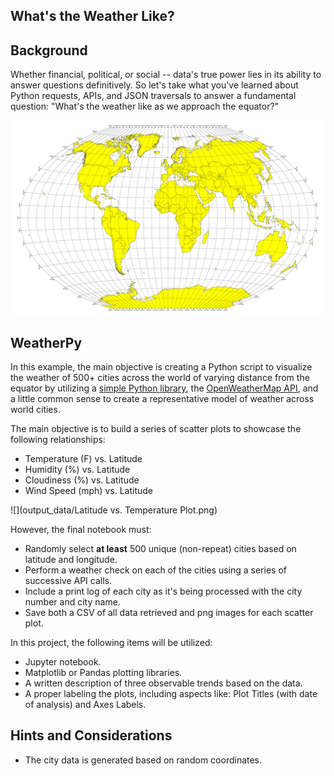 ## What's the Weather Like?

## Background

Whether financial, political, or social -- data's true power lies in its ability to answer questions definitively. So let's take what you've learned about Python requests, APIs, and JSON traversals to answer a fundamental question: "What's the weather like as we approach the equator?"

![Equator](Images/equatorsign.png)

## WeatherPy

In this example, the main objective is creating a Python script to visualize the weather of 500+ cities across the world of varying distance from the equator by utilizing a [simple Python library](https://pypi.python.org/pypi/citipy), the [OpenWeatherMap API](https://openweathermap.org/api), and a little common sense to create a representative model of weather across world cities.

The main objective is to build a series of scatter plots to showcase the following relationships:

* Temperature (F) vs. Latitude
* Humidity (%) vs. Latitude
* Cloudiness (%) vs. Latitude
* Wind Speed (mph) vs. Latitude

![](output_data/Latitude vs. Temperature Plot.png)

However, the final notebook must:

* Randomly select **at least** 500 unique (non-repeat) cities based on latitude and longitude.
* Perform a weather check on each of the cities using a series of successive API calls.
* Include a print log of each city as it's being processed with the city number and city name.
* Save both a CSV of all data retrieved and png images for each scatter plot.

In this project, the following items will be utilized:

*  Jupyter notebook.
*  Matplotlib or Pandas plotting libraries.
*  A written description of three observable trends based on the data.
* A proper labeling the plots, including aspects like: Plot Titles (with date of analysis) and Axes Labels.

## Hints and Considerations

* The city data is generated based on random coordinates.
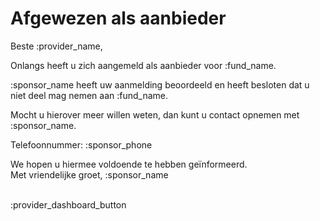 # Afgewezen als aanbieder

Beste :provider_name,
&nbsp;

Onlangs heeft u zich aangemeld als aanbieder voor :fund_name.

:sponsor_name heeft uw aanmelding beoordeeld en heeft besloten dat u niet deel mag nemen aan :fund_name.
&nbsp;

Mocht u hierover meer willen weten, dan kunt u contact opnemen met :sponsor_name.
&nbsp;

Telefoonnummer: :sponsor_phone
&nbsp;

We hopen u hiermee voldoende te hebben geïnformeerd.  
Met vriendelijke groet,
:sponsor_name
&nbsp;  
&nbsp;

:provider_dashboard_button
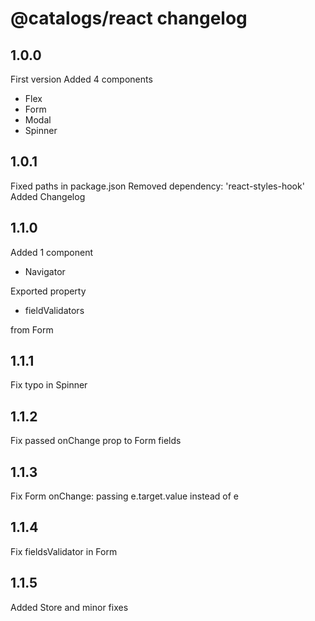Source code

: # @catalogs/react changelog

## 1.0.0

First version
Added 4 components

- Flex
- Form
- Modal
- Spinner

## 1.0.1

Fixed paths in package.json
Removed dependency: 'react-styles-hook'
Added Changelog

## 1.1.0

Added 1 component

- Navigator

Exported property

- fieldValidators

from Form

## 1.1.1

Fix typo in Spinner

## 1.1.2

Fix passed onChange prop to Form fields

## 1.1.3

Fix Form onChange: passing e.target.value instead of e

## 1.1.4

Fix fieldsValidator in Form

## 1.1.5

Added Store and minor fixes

> [PROBLEM]: Work out how many lines of the records contain the word "plots". Give that number and nothing more.

> [TASK RESPONSE]: 2